Gov. Scott Walker speaks to editors of Southern Lakes Newspapers during an interview in Burlington in late September.

Governor predicted growing economy would help campaign draw even

By Jason Arndt


Although Gov. Scott Walker was down by five points in polls back in September, the Republican incumbent said at the time he was confident his campaign could close the gap by focusing on the growing economy and debunking attack ads produced by opposition groups.

In the final week of the race, Walker has succeeded in drawing even with Democratic challenger Tony Evers.

Walker, who participated in a sit-down interview with Southern Lakes Newspapers in late September, discussed a variety of topics, including his place in the polls and the impact of attack ads.

“From what I have been told and looking at the ads I can see on my own mobile device, you have had almost two months of nonstop attacks,” said Walker, who believes some of the funds have come from Washington-based groups.

“I think they are just plain false. A good example is there has been an ad over the last couple of weeks that falsely claims that I would take pre-existing (health coverage) away from people.”

Walker also predicted his campaign would close the gap with Evers. That prediction came true this week when the latest Marquette University Law School poll showed the two candidates tied.

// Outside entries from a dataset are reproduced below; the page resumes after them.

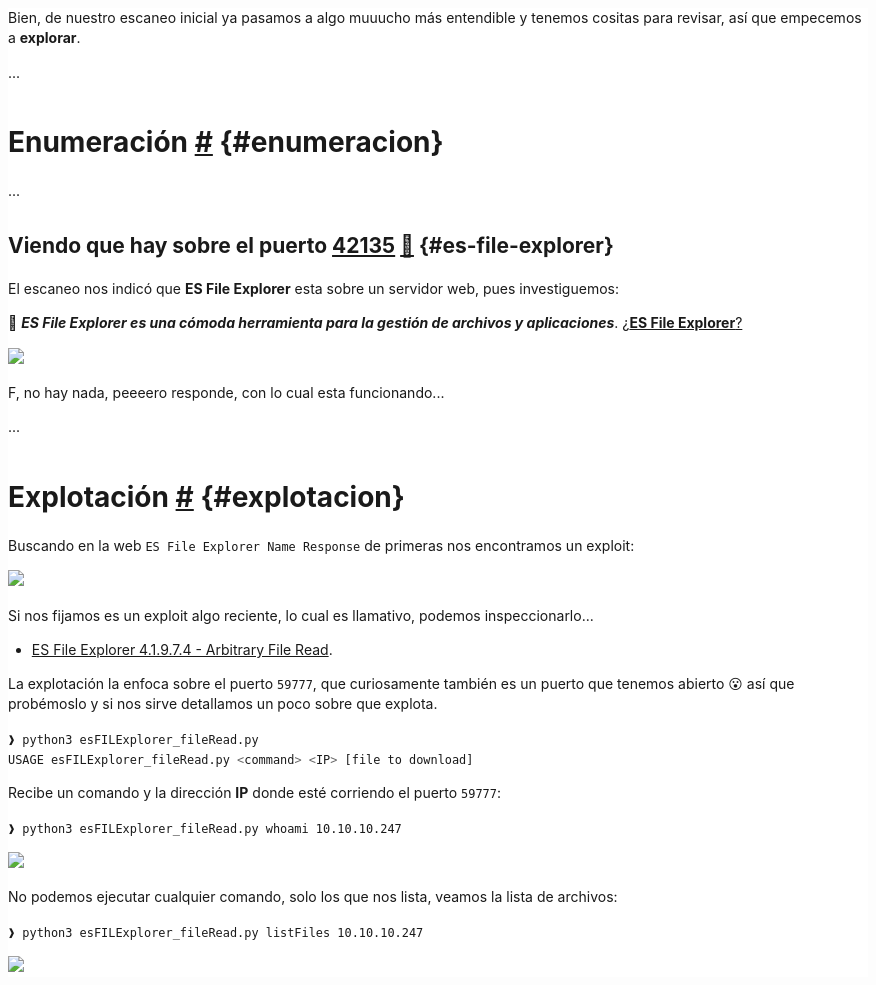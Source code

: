 Bien, de nuestro escaneo inicial ya pasamos a algo muuucho más entendible y tenemos cositas para revisar, así que empecemos a **explorar**.

...

# Enumeración [#](#enumeracion) {#enumeracion}

...

## Viendo que hay sobre el puerto <u>42135</u> [📌](#es-file-explorer) {#es-file-explorer}

El escaneo nos indicó que **ES File Explorer** esta sobre un servidor web, pues investiguemos:

📖 ***ES File Explorer es una cómoda herramienta para la gestión de archivos y aplicaciones***. [¿**ES File Explorer**?](https://es-file-explorer.uptodown.com/android)

<img src="https://raw.githubusercontent.com/lanzt/blog/main/assets/images/HTB/explore/356page42135.png" class="img-to-zoom" data-toggle="modal" data-target=".modal-zoomed-img" style="width: 100%;"/>

F, no hay nada, peeeero responde, con lo cual esta funcionando...

...

# Explotación [#](#explotacion) {#explotacion}

Buscando en la web `ES File Explorer Name Response` de primeras nos encontramos un exploit:

<img src="https://raw.githubusercontent.com/lanzt/blog/main/assets/images/HTB/explore/356google_ESFileExplorer_ArbitraryFileRead.png" class="img-to-zoom" data-toggle="modal" data-target=".modal-zoomed-img" style="width: 100%;"/>

Si nos fijamos es un exploit algo reciente, lo cual es llamativo, podemos inspeccionarlo...

* [ES File Explorer 4.1.9.7.4 - Arbitrary File Read](https://www.exploit-db.com/exploits/50070).

La explotación la enfoca sobre el puerto `59777`, que curiosamente también es un puerto que tenemos abierto 😮 así que probémoslo y si nos sirve detallamos un poco sobre que explota.

```bash
❱ python3 esFILExplorer_fileRead.py
USAGE esFILExplorer_fileRead.py <command> <IP> [file to download]
```

Recibe un comando y la dirección **IP** donde esté corriendo el puerto `59777`:

```bash
❱ python3 esFILExplorer_fileRead.py whoami 10.10.10.247
```

<img src="https://raw.githubusercontent.com/lanzt/blog/main/assets/images/HTB/explore/356bash_scriptPY_esFILExp_listCommands.png" class="img-to-zoom" data-toggle="modal" data-target=".modal-zoomed-img" style="width: 100%;"/>

No podemos ejecutar cualquier comando, solo los que nos lista, veamos la lista de archivos:

```bash
❱ python3 esFILExplorer_fileRead.py listFiles 10.10.10.247
```

<img src="https://raw.githubusercontent.com/lanzt/blog/main/assets/images/HTB/explore/356bash_scriptPY_esFILExp_listFiles.png" class="img-to-zoom" data-toggle="modal" data-target=".modal-zoomed-img" style="width: 100%;"/>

“I believe we will do the same thing in this election and have the same result,” he said referring to Republican Sen. Ron Johnson’s come-from-behind win over Russ Feingold in 2016.


Other issues

As he offered insight into the polls, Walker examined topics, like health care, education, the Foxconn development in Racine County and area infrastructure.

The Affordable Care Act remains an issue at the federal level, were the U.S. House repealed the law, but a similar measure failed in the Senate.

“We have a worked with folks in Washington for about a year and a half and they failed to act on it, so if anything is going to happen, it won’t be until next year, whether it will be in the courts or in Congress.”

While repealing the ACA continues to emerge at the federal level among Republicans, Walker said the state has a plan.

“We are waiting for Washington, they failed, so now we are acting,” he said. “I got both Democrats and Republicans to pass our health care stability plan. It will lower premiums, increase choices and improve health care.”

Walker, who said the plan earned approval from the federal government, could offer the alternative starting in January.

He said the plan is similar to Minnesota’s, which has seen health care premiums go down, and covers pre-existing conditions.

“I have already said publicly, in my State of the State, interviews that I will cover pre-existing conditions, keeping adult children on, similar to what the ACA has,” said Walker, adding the plans are tailored to Wisconsin, instead of a federal one-size-fits-all policy.

Walker, meanwhile, is still opposed to Medicaid expansion, stating the move could cause an increase in health care premiums, which happened in Minnesota about five years ago.

Medicaid, he said, serves one purpose, which is to serve residents in poverty.


Educational resources

Recently, the state passed a $100 million school safety bill, the funds of which are disbursed in small sums to state schools in need of safety improvements.

While safety is one priority, Walker believes the state has addressed the growing mental health needs of students, courtesy of the recently passed budget.

“We put the largest grants that we have done thus far for mental health services,” he said. “That came out of our listening sessions in each of our 72 counties, where teachers, principals, school superintendents were telling us about their needs that we had in mental health services.”

With respect to the budget, Walker said Evers, the state superintendent of public instruction, has engaged in political double talk.

“In the last budget, we put more money, more actual dollars into the schools than ever before,” said Walker, adding Evers at the time told the Wisconsin State Journal that their priorities matched.

“Now, he is running for governor, and he is saying it doesn’t,” he said.

As for operational referendums, which saw hundreds of questions posed to voters in Wisconsin in the last election, Walker claims the state has seen fewer under his tenure compared to predecessor Jim Doyle.

In regards to the state-funding formula, which has been criticized by school administrators across the state, Walker said a blue ribbon committee composed of lawmakers is looking into the formula.


Foxconn development

Foxconn Technology Group, a Taiwan-based manufacturer of LCD screens, has started construction on a multi-billion dollar campus in the Village of Mt. Pleasant in Racine County.

As part of the plan, the company could receive billions in tax incentives, if they add 13,000 jobs and pay an average salary of about $53,000.

Along with more jobs comes the demand of housing.

Some critics have been skeptical about the plan, often asking how the development could help communities in the far west portion of both Racine and Kenosha counties, noting the campus is about 20 miles away.

“I think it will,” he said. “They just know when you bring in 13,000 new jobs, not all of those people are going to live right directly within walking distance of that whole new campus.”


Adding to sprawl?

Since the Foxconn development was announced, the company has taken control of some farmland, could increase future housing demands, and could lead to a reduction of the agricultural landscape.

Walker, however, believes it will not cause a dramatic loss of farmland in Southeast Wisconsin.

“You are going to see people gravitating towards homes and multi-family units that are built within cities, so I don’t think it is going to dramatically change the amount of farmland,” he said.